Diese Alles-oder-nichts-Rhetorik enthält eine große Gefahr: Sie verleitet dazu, sich entweder resignativ zu verhalten und einem Weiter-so zu frönen oder in ein panisches Handeln zu verfallen, das angesichts einer drohenden Katastrophe alle, auch undemokratische und gewaltsame Mittel für geboten hält, um diese aufzuhalten. Solche Überzeichnungen sind bedenklich, da sie sich auf eine imaginierte große Klimakatastrophe beziehen und dabei die Realität des Klimawandels aus den Augen verlieren. Denn dieser führt zunehmend zu vielen kleinen Katastrophen. Unwetter, Dürren und Hitzeperioden sind zwar nicht so spektakulär wie das Weltende, aber man kann diese Ereignisse lokalisieren und versuchen, ihnen auf mehreren Ebenen zu begegnen: Von langfristigen Vorhaben wie der CO2-Reduktion bis zum Bau von Dämmen und der Renaturierung von Flusslandschaften steht dafür eine breite Palette von Maßnahmen zur Verfügung. Entscheidend ist nicht ein einmaliges katastrophales Ereignis, der große Zusammenbruch, sondern die zahlreichen auf unterschiedlichen Ebenen und in unterschiedlichen Formen stattfindenden Auswirkungen eines sich rapide wandelnden Klimas.
Der vermeintlich schwache und beschönigende Begriff des Klimawandels erweist sich bei genauerer Betrachtung als der realistische und damit eigentlich starke Terminus. Im Begriff des Wandels steckt eine Unerbittlichkeit, die ziemlich präzise beschreibt, was in Klimafragen auf uns zukommt. Selbst wenn es gelingen sollte, die CO2-Emissionen in den nächsten Jahrzehnten radikal zu senken, selbst wenn, was in den Sternen steht, die Energiewende in einem globalen Maßstab angesichts einer weiter wachsenden Erdbevölkerung durchgesetzt werden könnte, werden die Folgen der Industrialisierung für viele Generationen den Umgang mit Natur und Klima weiterhin bestimmen.

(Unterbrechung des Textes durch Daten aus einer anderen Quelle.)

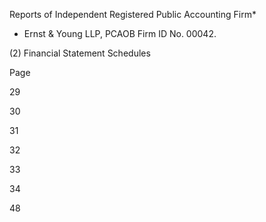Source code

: Reports of Independent Registered Public Accounting Firm*

* Ernst & Young LLP, PCAOB Firm ID No. 00042.

(2) Financial Statement Schedules

Page

29

30

31

32

33

34

48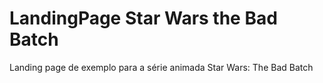 # LandingPage Star Wars the Bad Batch
Landing page de exemplo para a série animada Star Wars: The Bad Batch
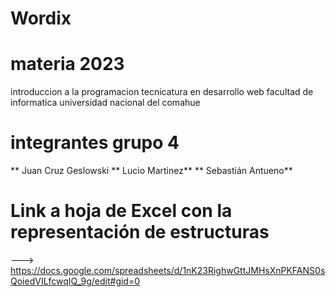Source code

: # Wordix 

# materia 2023
introduccion a la programacion 
tecnicatura en desarrollo web 
facultad de informatica 
universidad nacional del comahue 

# integrantes grupo 4

** Juan Cruz Geslowski 
** Lucio Martinez**
** Sebastián Antueno**

# Link a hoja de Excel con la representación de estructuras

---> https://docs.google.com/spreadsheets/d/1nK23RighwGttJMHsXnPKFANS0sQoiedVILfcwqIQ_9g/edit#gid=0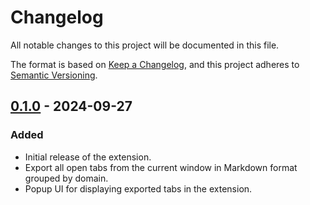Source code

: # Changelog

All notable changes to this project will be documented in this file.

The format is based on [Keep a Changelog](https://keepachangelog.com/en/1.0.0/), and this project adheres to [Semantic Versioning](https://semver.org/spec/v2.0.0.html).

## [0.1.0] - 2024-09-27

### Added
- Initial release of the extension.
- Export all open tabs from the current window in Markdown format grouped by domain.
- Popup UI for displaying exported tabs in the extension.

[0.1.0]: https://github.com/aognio/Tabs2Markdown/releases/tag/v0.1.0
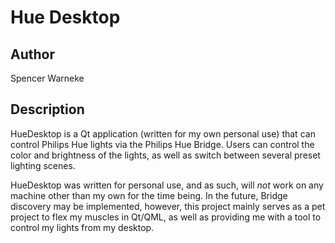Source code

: # Hue Desktop

## Author

Spencer Warneke

## Description

HueDesktop is a Qt application (written for my own personal use) that can control Philips Hue lights via the Philips Hue Bridge. Users can control the color and brightness of the lights, as well as switch between several preset lighting scenes.


HueDesktop was written for personal use, and as such, will *not* work on any machine other than my own for the time being. In the future, Bridge discovery may be implemented, however, this project mainly serves as a pet project to flex my muscles in Qt/QML, as well as providing me with a tool to control my lights from my desktop.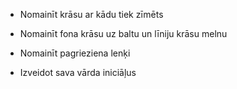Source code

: - Nomainīt krāsu ar kādu tiek zīmēts
- Nomainīt fona krāsu uz baltu un līniju krāsu melnu
- Nomainīt pagrieziena lenķi

- Izveidot sava vārda iniciāļus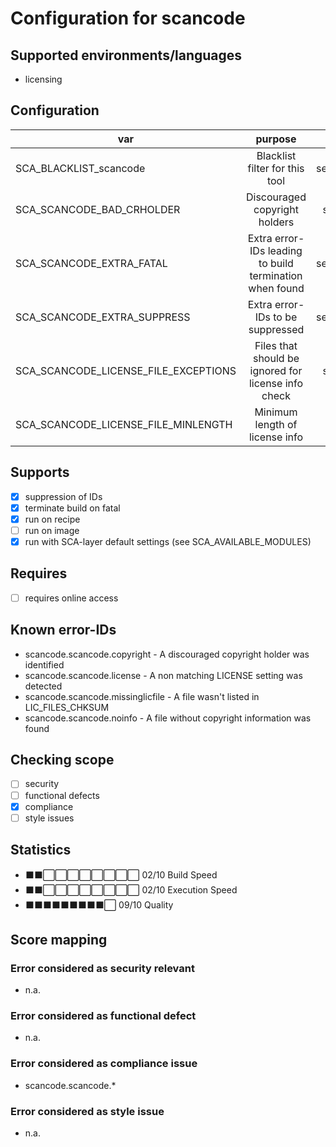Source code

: # Configuration for scancode

## Supported environments/languages

* licensing

## Configuration

| var | purpose | type | default |
| ------------- |:-------------:| -----:| -----:
| SCA_BLACKLIST_scancode | Blacklist filter for this tool | space-separated-list | ""
| SCA_SCANCODE_BAD_CRHOLDER |  Discouraged copyright holders | comma separated regex list | ""
| SCA_SCANCODE_EXTRA_FATAL | Extra error-IDs leading to build termination when found | space-separated-list | "":
| SCA_SCANCODE_EXTRA_SUPPRESS | Extra error-IDs to be suppressed | space-separated-list | ""
| SCA_SCANCODE_LICENSE_FILE_EXCEPTIONS | Files that should be ignored for license info check | comma separated regex list | see `sca-scancode.bbclass` for details
| SCA_SCANCODE_LICENSE_FILE_MINLENGTH | Minimum length of license info | int | "2"

## Supports

* [x] suppression of IDs
* [x] terminate build on fatal
* [x] run on recipe
* [ ] run on image
* [x] run with SCA-layer default settings (see SCA_AVAILABLE_MODULES)

## Requires

* [ ] requires online access

## Known error-IDs

* scancode.scancode.copyright - A discouraged copyright holder was identified
* scancode.scancode.license - A non matching LICENSE setting was detected
* scancode.scancode.missinglicfile - A file wasn't listed in LIC_FILES_CHKSUM
* scancode.scancode.noinfo - A file without copyright information was found

## Checking scope

* [ ] security
* [ ] functional defects
* [x] compliance
* [ ] style issues

## Statistics

* ⬛⬛⬜⬜⬜⬜⬜⬜⬜⬜ 02/10 Build Speed
* ⬛⬛⬜⬜⬜⬜⬜⬜⬜⬜ 02/10 Execution Speed
* ⬛⬛⬛⬛⬛⬛⬛⬛⬛⬜ 09/10 Quality

## Score mapping

### Error considered as security relevant

* n.a.

### Error considered as functional defect

* n.a.

### Error considered as compliance issue

* scancode.scancode.*

### Error considered as style issue

* n.a.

Aber Krisen, und auch dies ist ein unterschätzter Aspekt, zeitigen prinzipiell ein regressives Moment: Wir möchten oft zu dem Zustand zurückkehren, aus dem uns die Krise schmerzhaft gerissen hat. Krisenbewältigungsrhetorik ist deshalb fast notwendigerweise mit nostalgischen Rückblicken verbunden, mit der Sehnsucht nach einer Zeit, in der die Welt vermeintlich noch in Ordnung war. Man achte einmal darauf, mit welch einer verklärenden Inbrunst Klimaaktivisten die Formulierung »vorindustrielles Zeitalter« verwenden: Der Spätfeudalismus, in dem neunzig Prozent der Menschen mühselig von einer kargen Landwirtschaft lebten und in jedem Winter Unzählige erfroren, wird zu einem Idealzustand erklärt, in dem bei allem Elend und aller Not das Allerwichtigste gestimmt hat: Der CO2-Gehalt war niedrig, und die Temperaturen lagen deutlich unter den heutigen Werten.

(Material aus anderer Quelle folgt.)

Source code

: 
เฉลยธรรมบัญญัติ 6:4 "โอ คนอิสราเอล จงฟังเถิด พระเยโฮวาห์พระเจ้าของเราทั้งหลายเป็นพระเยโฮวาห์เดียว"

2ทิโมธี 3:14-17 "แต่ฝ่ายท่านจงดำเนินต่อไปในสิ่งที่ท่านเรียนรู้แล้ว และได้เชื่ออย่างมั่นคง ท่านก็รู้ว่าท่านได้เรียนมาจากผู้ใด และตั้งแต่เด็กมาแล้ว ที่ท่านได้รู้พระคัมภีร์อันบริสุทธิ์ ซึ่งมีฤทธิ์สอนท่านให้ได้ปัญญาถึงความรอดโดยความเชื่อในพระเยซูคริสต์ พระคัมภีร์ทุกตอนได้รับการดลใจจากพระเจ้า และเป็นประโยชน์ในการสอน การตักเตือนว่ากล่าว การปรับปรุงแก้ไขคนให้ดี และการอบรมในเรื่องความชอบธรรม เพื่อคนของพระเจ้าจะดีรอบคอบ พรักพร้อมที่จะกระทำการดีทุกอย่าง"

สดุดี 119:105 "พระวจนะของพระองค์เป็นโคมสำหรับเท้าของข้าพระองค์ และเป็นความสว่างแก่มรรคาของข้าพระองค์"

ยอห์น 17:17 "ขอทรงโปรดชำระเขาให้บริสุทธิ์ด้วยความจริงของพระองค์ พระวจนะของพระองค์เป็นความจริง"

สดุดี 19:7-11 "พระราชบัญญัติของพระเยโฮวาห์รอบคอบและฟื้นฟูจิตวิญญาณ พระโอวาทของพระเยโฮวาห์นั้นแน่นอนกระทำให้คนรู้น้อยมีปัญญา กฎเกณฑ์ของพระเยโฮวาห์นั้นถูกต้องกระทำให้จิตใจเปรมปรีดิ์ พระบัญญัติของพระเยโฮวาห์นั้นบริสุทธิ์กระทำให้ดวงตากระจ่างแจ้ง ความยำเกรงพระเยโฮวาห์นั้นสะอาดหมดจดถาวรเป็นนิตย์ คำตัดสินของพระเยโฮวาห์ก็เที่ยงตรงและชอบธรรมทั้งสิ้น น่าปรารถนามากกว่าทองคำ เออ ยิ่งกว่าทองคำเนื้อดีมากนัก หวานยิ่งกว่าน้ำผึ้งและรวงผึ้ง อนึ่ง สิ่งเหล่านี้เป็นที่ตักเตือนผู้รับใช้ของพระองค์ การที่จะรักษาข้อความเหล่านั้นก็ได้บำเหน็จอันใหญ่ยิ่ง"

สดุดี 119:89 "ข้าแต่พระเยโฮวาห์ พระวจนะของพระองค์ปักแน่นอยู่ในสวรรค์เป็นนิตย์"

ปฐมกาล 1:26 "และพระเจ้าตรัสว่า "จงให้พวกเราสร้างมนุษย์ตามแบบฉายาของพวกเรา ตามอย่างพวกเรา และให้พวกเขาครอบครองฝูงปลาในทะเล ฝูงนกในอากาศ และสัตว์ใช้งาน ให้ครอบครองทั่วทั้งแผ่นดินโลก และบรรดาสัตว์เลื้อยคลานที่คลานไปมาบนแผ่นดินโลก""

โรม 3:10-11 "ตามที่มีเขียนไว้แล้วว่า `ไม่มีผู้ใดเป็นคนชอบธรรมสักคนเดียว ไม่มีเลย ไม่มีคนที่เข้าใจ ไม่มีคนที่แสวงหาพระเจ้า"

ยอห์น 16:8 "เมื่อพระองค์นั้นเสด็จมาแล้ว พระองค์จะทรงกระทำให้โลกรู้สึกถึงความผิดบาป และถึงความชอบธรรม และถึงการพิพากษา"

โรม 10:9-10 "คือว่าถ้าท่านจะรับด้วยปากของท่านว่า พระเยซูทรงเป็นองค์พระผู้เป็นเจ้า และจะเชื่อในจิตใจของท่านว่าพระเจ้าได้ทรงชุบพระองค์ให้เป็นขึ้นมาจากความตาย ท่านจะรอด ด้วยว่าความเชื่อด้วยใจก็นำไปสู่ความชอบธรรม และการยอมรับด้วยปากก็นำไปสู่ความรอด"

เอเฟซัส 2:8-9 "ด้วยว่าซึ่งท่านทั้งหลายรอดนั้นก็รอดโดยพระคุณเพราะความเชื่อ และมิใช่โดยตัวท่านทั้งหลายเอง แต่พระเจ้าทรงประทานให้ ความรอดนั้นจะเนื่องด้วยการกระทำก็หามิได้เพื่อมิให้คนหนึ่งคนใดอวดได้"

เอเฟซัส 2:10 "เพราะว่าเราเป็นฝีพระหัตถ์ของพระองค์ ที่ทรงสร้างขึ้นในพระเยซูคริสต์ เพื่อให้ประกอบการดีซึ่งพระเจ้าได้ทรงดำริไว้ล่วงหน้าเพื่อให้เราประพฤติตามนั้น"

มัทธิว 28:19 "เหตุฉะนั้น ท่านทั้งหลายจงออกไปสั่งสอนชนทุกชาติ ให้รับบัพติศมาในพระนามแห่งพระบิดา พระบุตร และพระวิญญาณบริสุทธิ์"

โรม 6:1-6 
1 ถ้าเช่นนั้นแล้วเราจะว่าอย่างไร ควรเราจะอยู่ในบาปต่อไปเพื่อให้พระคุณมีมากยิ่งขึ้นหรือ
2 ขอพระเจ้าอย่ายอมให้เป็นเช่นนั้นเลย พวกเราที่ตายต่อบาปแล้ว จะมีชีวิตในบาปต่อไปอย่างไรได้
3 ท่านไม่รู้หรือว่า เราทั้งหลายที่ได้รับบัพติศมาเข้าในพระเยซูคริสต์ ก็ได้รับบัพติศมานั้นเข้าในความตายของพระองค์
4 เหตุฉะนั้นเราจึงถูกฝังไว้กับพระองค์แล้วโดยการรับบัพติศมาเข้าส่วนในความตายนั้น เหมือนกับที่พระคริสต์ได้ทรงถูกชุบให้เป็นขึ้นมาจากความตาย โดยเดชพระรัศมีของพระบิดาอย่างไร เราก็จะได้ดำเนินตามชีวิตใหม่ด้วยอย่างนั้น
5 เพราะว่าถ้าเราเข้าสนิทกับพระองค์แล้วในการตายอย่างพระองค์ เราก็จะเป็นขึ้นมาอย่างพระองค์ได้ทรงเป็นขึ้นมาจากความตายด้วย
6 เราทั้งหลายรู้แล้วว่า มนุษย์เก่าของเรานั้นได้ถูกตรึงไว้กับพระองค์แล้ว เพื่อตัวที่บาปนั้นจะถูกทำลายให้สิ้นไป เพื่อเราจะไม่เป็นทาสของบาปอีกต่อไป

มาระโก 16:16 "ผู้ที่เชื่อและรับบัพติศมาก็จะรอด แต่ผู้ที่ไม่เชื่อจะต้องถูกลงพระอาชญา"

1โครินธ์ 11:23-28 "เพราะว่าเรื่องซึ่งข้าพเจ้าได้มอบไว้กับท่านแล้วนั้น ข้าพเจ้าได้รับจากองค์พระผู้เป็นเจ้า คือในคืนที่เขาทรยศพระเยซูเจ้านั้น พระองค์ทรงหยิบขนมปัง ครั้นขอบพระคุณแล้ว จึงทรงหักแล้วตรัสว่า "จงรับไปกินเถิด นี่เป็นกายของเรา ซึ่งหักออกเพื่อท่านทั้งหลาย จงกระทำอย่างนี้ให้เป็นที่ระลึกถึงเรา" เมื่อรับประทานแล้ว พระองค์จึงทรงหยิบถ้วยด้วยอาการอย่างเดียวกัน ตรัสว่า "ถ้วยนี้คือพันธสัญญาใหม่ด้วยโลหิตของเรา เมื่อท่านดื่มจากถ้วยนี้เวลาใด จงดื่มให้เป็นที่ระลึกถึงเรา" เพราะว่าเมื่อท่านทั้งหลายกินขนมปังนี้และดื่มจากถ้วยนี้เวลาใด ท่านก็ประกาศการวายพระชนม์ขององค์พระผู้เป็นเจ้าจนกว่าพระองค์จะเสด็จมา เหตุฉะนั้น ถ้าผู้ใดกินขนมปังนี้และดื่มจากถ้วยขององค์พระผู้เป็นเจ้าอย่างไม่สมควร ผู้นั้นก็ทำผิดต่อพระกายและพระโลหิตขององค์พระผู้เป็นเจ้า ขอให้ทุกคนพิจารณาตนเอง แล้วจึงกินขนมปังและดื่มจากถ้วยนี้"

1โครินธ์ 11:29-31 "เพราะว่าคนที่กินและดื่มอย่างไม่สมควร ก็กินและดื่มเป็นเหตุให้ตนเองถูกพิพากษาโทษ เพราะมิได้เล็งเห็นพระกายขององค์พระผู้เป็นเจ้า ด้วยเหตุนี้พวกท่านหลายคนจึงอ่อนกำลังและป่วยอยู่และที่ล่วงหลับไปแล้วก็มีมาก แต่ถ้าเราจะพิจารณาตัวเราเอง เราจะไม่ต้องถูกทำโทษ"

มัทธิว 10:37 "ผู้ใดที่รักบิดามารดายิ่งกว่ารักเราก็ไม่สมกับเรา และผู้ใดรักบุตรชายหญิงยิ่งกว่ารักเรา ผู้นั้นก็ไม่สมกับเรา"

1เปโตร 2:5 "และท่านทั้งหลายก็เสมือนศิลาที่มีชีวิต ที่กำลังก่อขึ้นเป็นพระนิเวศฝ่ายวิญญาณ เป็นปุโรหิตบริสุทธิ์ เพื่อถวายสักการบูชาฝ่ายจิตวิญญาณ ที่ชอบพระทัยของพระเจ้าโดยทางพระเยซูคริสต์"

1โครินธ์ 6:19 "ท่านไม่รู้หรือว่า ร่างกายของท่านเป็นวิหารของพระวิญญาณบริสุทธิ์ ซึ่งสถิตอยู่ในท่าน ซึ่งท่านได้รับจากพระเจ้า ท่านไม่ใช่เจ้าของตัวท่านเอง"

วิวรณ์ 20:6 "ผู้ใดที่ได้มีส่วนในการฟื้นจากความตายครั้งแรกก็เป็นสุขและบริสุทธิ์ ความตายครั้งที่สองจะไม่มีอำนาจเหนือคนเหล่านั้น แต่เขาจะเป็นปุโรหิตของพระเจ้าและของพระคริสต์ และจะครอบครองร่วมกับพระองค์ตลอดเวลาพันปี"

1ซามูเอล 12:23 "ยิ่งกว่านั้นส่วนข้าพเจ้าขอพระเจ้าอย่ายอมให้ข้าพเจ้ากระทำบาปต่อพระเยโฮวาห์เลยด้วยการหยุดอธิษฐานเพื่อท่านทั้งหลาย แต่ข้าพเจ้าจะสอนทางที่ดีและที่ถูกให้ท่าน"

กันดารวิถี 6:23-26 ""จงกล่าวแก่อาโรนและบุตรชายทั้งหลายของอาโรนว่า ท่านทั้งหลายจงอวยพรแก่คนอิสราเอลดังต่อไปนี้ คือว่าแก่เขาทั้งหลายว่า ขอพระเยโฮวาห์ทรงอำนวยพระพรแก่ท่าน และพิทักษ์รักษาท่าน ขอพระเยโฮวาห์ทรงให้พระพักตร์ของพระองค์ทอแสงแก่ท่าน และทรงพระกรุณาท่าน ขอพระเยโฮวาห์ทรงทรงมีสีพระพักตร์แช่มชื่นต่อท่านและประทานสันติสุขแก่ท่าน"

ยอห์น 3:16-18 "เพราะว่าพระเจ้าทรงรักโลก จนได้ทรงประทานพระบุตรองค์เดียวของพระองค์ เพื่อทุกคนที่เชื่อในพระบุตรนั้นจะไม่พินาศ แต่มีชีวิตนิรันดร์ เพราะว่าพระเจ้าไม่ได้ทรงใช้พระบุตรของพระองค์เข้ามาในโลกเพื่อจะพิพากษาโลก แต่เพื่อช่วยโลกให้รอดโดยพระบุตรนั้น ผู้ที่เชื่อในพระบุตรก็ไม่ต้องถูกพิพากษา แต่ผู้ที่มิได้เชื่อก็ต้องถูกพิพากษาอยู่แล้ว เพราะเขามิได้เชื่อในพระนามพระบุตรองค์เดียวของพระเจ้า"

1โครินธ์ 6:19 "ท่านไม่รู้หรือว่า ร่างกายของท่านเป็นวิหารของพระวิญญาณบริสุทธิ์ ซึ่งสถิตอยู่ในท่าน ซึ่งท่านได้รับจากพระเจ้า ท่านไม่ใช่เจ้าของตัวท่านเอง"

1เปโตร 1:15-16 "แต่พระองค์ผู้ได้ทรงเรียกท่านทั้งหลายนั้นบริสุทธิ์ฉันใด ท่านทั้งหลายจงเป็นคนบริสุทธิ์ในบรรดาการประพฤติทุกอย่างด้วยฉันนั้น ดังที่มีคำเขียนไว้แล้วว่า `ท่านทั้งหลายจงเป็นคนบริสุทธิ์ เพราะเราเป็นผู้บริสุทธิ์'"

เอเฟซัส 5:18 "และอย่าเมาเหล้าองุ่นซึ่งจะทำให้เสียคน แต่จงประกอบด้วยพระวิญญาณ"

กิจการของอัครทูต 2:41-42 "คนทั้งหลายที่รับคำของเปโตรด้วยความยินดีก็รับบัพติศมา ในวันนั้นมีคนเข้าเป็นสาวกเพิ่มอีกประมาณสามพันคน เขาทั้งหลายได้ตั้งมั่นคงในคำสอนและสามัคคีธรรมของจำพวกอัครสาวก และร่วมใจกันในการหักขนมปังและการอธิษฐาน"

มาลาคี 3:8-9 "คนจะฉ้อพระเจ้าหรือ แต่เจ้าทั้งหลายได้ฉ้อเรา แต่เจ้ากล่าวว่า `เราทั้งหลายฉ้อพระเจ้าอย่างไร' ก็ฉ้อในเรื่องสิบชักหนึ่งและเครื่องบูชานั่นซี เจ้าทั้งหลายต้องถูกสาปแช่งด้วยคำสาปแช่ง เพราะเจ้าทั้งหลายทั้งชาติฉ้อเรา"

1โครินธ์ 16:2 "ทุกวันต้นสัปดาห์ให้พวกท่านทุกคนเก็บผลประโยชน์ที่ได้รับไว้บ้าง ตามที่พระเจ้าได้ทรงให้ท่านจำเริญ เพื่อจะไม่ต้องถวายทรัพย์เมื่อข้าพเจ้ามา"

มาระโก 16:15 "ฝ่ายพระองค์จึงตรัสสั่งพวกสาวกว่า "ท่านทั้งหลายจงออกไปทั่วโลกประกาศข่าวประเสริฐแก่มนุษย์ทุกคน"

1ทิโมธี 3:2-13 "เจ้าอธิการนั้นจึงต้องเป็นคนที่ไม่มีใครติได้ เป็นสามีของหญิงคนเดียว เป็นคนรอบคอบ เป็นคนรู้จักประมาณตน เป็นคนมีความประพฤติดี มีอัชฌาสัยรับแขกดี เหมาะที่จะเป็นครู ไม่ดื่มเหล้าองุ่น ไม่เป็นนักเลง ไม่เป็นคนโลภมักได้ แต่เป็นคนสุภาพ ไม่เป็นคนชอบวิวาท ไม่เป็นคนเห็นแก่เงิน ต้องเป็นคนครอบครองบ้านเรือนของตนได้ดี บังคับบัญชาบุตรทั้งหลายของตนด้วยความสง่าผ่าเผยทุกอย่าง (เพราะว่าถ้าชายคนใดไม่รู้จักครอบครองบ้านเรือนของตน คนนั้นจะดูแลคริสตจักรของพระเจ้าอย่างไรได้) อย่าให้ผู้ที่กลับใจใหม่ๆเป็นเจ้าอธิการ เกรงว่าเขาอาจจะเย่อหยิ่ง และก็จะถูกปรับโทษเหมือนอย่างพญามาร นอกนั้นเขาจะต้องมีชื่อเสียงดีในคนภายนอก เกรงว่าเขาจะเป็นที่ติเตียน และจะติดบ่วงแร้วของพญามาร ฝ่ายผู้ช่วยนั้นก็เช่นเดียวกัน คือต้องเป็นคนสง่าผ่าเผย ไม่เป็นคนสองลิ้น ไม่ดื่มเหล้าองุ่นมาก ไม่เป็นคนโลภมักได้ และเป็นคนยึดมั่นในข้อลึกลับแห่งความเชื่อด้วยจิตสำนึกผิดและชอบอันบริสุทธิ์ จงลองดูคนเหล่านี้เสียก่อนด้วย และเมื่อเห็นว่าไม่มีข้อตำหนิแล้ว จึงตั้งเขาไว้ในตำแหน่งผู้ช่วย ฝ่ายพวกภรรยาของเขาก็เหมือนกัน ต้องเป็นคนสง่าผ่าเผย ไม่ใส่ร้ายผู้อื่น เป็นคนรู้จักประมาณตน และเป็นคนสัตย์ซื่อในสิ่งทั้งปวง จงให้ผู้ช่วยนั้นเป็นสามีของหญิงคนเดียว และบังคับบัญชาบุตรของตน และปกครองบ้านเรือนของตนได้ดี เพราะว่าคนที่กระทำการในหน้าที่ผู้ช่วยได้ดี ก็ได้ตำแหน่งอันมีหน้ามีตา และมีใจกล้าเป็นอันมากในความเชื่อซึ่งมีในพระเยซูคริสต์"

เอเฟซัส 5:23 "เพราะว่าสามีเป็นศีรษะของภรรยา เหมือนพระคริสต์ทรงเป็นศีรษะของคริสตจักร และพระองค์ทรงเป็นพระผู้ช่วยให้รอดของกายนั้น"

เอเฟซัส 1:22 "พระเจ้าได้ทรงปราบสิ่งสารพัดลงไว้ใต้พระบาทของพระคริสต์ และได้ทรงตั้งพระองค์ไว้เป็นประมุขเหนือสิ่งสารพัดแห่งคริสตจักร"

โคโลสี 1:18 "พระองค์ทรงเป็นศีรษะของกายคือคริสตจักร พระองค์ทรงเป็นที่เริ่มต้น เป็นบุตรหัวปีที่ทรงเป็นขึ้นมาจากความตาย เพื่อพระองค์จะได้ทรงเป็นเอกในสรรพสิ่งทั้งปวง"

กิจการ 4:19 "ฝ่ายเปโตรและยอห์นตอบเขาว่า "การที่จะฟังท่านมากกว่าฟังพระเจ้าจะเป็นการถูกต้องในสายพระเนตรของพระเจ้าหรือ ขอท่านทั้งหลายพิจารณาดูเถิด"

Was jetzt geschieht, ist die Rückkehr zu einer vergessenen Normalität, die von großen sozialen, ökonomischen und energietechnischen Unsicherheiten geprägt war. Und diese Normalität erleben wir paradoxerweise als Krise.
Krisen, wenn es welche sind, holen auch die Fiktionen und Illusionen einer Gesellschaft zurück auf den Boden der Realität. Dafür muss man allerdings den Blick schärfen.
Systeme gelangen nicht nur durch ihre immanente Widersprüchlichkeit in eine Krise, wie es die klassische Kapitalismustheorie marxistischer Provenienz vermeinte, sondern durch das Auftauchen neuer, bisher unbekannter oder vernachlässigter Faktoren.
Krise bedeutet, und damit schließt sich der Kreis, den Zusammenbruch einer etablierten Ordnung zu erfahren und nicht zu wissen, wie es im Moment weitergehen kann.
Der Satz, dass in jeder Krise eine Chance läge, stimmt zwar, er ist aber unpräzise formuliert. Eigentlich müsste es heißen: Die Krise der einen ist immer die Chance der anderen.
Falsch gewählt — Die Krise der parlamentarischen Demokratie
Bis zu einem Drittel einer Wählerschaft diese Legitimation abzusprechen und damit indirekt zu signalisieren, dass sie falsch, weil undemokratisch gewählt hätte und ihre Stimme deshalb keine Berücksichtigung finden darf, mag aus einer ehrlichen Besorgnis um das Wohl der Demokratie gespeist sein, vielleicht aber auch nur die Angst vor einem möglichen Machtverlust zum Ausdruck bringen — bei beiden Motiven steht ein Eckpfeiler der modernen Demokratie zur Disposition: das Parlament. Dessen Zusammensetzung verdankt sich einem einzigen Akt: einer Wahl. In einer Demokratie kann man aus diesem Grund nicht falsch wählen, man kann immer nur anders wählen. Dem Wähler die Wahl zu erleichtern, indem Parteien, die nicht erwünscht sind, verboten werden, sollte in einer Demokratie eine Ultima Ratio sein. Polemische, zugespitzte und fragwürdige Äußerungen einzelner Funktionäre geben dafür noch keine Grundlage ab.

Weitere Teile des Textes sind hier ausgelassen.